What Is a Rise Over Run to Degrees Calculator?
This calculator converts a slope expressed as rise over run into an angle measured in degrees. Rise is the vertical change and run is the horizontal change. The ratio of the two defines the steepness of a line, ramp, roof, road, or staircase — and that steepness can be expressed equally well as an angle. The tool is universal: it works for any units (feet, meters, inches) as long as rise and run use the same units.
How to Use It
Enter the rise (how far it goes up) and the run (how far it goes across). The calculator returns the slope angle in degrees, the equivalent percent grade, and the run-to-rise ratio. For example, a wheelchair ramp limit of 1:12 (one unit of rise per twelve of run) corresponds to about 4.76°.
The Formula Explained
The angle is found with the arctangent function: $$\theta = \arctan\left(\frac{\text{Rise}}{\text{Run}}\right) \times \frac{180}{\pi}$$ Because \(\arctan\) returns radians, we multiply by \(\frac{180}{\pi}\) to convert to degrees. The percent grade is simply \(\frac{\text{Rise}}{\text{Run}} \times 100\). When the run is zero, the slope is vertical, giving a 90° angle.
Worked Example
Suppose a roof rises 4 units for every 12 units of horizontal run.
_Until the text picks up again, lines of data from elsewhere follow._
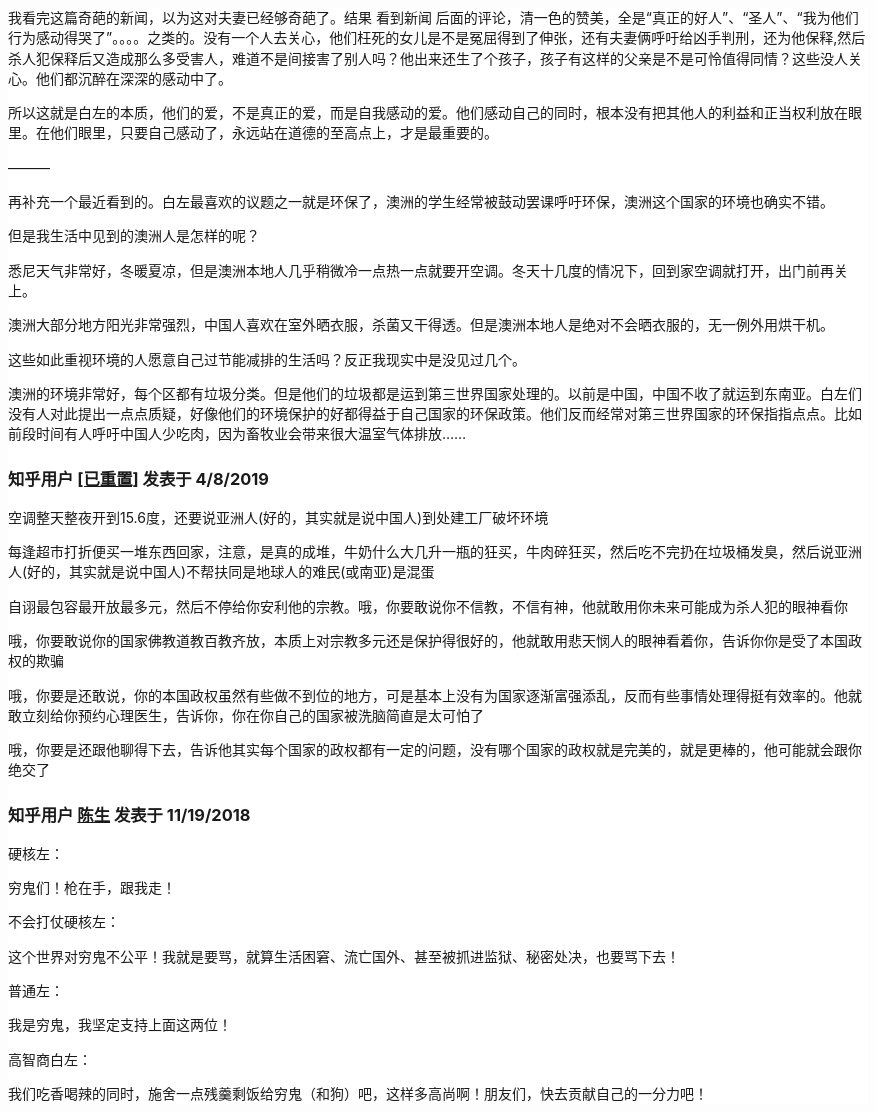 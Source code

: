 我看完这篇奇葩的新闻，以为这对夫妻已经够奇葩了。结果 看到新闻 后面的评论，清一色的赞美，全是“真正的好人”、“圣人”、“我为他们行为感动得哭了”。。。。之类的。没有一个人去关心，他们枉死的女儿是不是冤屈得到了伸张，还有夫妻俩呼吁给凶手判刑，还为他保释,然后杀人犯保释后又造成那么多受害人，难道不是间接害了别人吗？他出来还生了个孩子，孩子有这样的父亲是不是可怜值得同情？这些没人关心。他们都沉醉在深深的感动中了。

  

所以这就是白左的本质，他们的爱，不是真正的爱，而是自我感动的爱。他们感动自己的同时，根本没有把其他人的利益和正当权利放在眼里。在他们眼里，只要自己感动了，永远站在道德的至高点上，才是最重要的。

  

———

再补充一个最近看到的。白左最喜欢的议题之一就是环保了，澳洲的学生经常被鼓动罢课呼吁环保，澳洲这个国家的环境也确实不错。

但是我生活中见到的澳洲人是怎样的呢？

悉尼天气非常好，冬暖夏凉，但是澳洲本地人几乎稍微冷一点热一点就要开空调。冬天十几度的情况下，回到家空调就打开，出门前再关上。

澳洲大部分地方阳光非常强烈，中国人喜欢在室外晒衣服，杀菌又干得透。但是澳洲本地人是绝对不会晒衣服的，无一例外用烘干机。

这些如此重视环境的人愿意自己过节能减排的生活吗？反正我现实中是没见过几个。

澳洲的环境非常好，每个区都有垃圾分类。但是他们的垃圾都是运到第三世界国家处理的。以前是中国，中国不收了就运到东南亚。白左们没有人对此提出一点点质疑，好像他们的环境保护的好都得益于自己国家的环保政策。他们反而经常对第三世界国家的环保指指点点。比如前段时间有人呼吁中国人少吃肉，因为畜牧业会带来很大温室气体排放……
  
  



### 知乎用户 [[已重置]](//www.zhihu.com/people/hu-ya-yu-hui-yin-73) 发表于 4/8/2019
  
空调整天整夜开到15.6度，还要说亚洲人(好的，其实就是说中国人)到处建工厂破坏环境

每逢超市打折便买一堆东西回家，注意，是真的成堆，牛奶什么大几升一瓶的狂买，牛肉碎狂买，然后吃不完扔在垃圾桶发臭，然后说亚洲人(好的，其实就是说中国人)不帮扶同是地球人的难民(或南亚)是混蛋

自诩最包容最开放最多元，然后不停给你安利他的宗教。哦，你要敢说你不信教，不信有神，他就敢用你未来可能成为杀人犯的眼神看你

哦，你要敢说你的国家佛教道教百教齐放，本质上对宗教多元还是保护得很好的，他就敢用悲天悯人的眼神看着你，告诉你你是受了本国政权的欺骗

哦，你要是还敢说，你的本国政权虽然有些做不到位的地方，可是基本上没有为国家逐渐富强添乱，反而有些事情处理得挺有效率的。他就敢立刻给你预约心理医生，告诉你，你在你自己的国家被洗脑简直是太可怕了

哦，你要是还跟他聊得下去，告诉他其实每个国家的政权都有一定的问题，没有哪个国家的政权就是完美的，就是更棒的，他可能就会跟你绝交了
  
  



### 知乎用户 [陈生​](//www.zhihu.com/people/chen-sheng-pao-de-kuai) 发表于 11/19/2018
  
硬核左：

穷鬼们！枪在手，跟我走！

不会打仗硬核左：

这个世界对穷鬼不公平！我就是要骂，就算生活困窘、流亡国外、甚至被抓进监狱、秘密处决，也要骂下去！

普通左：

我是穷鬼，我坚定支持上面这两位！

高智商白左：

我们吃香喝辣的同时，施舍一点残羹剩饭给穷鬼（和狗）吧，这样多高尚啊！朋友们，快去贡献自己的一分力吧！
Then \(\frac{\text{rise}}{\text{run}} = \frac{4}{12} = 0.3333\), and \(\arctan(0.3333) = 0.32175 \text{ rad}\). Multiplying by \(\frac{180}{\pi}\) gives 18.43°. The percent grade is \(33.33\%\) and the ratio is \(3 : 1\).
FAQ
What angle is a 1:1 slope? A rise equal to the run gives \(\arctan(1) = 45°\).
Does the unit matter? No — only the ratio of rise to run matters, so any consistent unit works.
What if the run is 0? The slope is vertical and the angle is 90°.